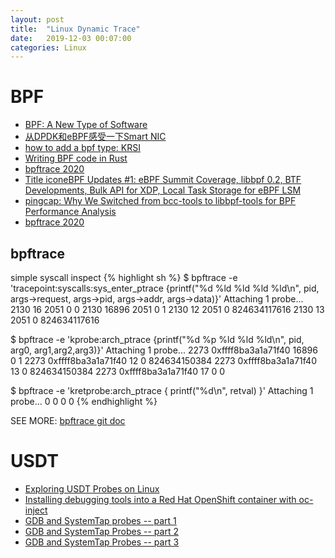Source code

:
```yaml
---
layout: post
title:  "Linux Dynamic Trace"
date:   2019-12-03 00:07:00
categories: Linux
---
```


# BPF
- [BPF: A New Type of Software](http://www.brendangregg.com/blog/2019-12-02/bpf-a-new-type-of-software.html)
- [从DPDK和eBPF感受一下Smart NIC](https://blog.csdn.net/dog250/article/details/103301816)
- [how to add a bpf type: KRSI](https://lore.kernel.org/bpf/kcqxzhenen1b.fsf@jackmanb.zrh.corp.google.com/T/)
- [Writing BPF code in Rust](https://blog.redsift.com/labs/writing-bpf-code-in-rust/)
- [bpftrace 2020](https://mmi.hatenablog.com/entry/2020/12/02/031534)
- [Title iconeBPF Updates #1: eBPF Summit Coverage, libbpf 0.2, BTF Developments, Bulk API for XDP, Local Task Storage for eBPF LSM](https://ebpf.io/news/ebpf-updates-intro)
- [pingcap: Why We Switched from bcc-tools to libbpf-tools for BPF Performance Analysis ](https://en.pingcap.com/blog/why-we-switched-from-bcc-tools-to-libbpf-tools-for-bpf-performance-analysis)
- [bpftrace 2020](https://mmi.hatenablog.com/entry/2020/12/02/031534)

## bpftrace

simple syscall inspect
{% highlight sh %}
$ bpftrace -e 'tracepoint:syscalls:sys_enter_ptrace {printf("%d %ld %ld %ld %ld\n", pid, args->request, args->pid, args->addr, args->data)}'
Attaching 1 probe...
2130 16 2051 0 0
2130 16896 2051 0 1
2130 12 2051 0 824634117616
2130 13 2051 0 824634117616

$ bpftrace -e 'kprobe:arch_ptrace {printf("%d %p %ld %ld %ld\n", pid, arg0, arg1,arg2,arg3)}'
Attaching 1 probe...
2273 0xffff8ba3a1a71f40 16896 0 1
2273 0xffff8ba3a1a71f40 12 0 824634150384
2273 0xffff8ba3a1a71f40 13 0 824634150384
2273 0xffff8ba3a1a71f40 17 0 0

$ bpftrace -e 'kretprobe:arch_ptrace { printf("%d\n", retval) }'
Attaching 1 probe...
0
0
0
0
{% endhighlight %}

SEE MORE: [bpftrace git doc](https://github.com/iovisor/bpftrace/tree/master/docs)

# USDT
- [Exploring USDT Probes on Linux](https://leezhenghui.github.io/linux/2019/03/05/exploring-usdt-on-linux.html)
- [Installing debugging tools into a Red Hat OpenShift container with oc-inject](https://developers.redhat.com/blog/2020/01/15/installing-debugging-tools-into-a-red-hat-openshift-container-with-oc-inject/)
- [GDB and SystemTap probes -- part 1](https://blog.sergiodj.net/2012/03/29/gdb-and-systemtap-probes-part-1.html)
- [GDB and SystemTap Probes -- part 2](https://blog.sergiodj.net/2012/10/27/gdb-and-systemtap-probes-part-2.html)
- [GDB and SystemTap Probes -- part 3](https://blog.sergiodj.net/2012/11/02/gdb-and-systemtap-probes-part-3.html)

────────────────────

_WORK INSTRUCTION:_
Scan the data above for the word "printf", then copy every line that holds it.

_ANSWER BELOW:_
$ bpftrace -e 'tracepoint:syscalls:sys_enter_ptrace {printf("%d %ld %ld %ld %ld\n", pid, args->request, args->pid, args->addr, args->data)}'
$ bpftrace -e 'kprobe:arch_ptrace {printf("%d %p %ld %ld %ld\n", pid, arg0, arg1,arg2,arg3)}'
$ bpftrace -e 'kretprobe:arch_ptrace { printf("%d\n", retval) }'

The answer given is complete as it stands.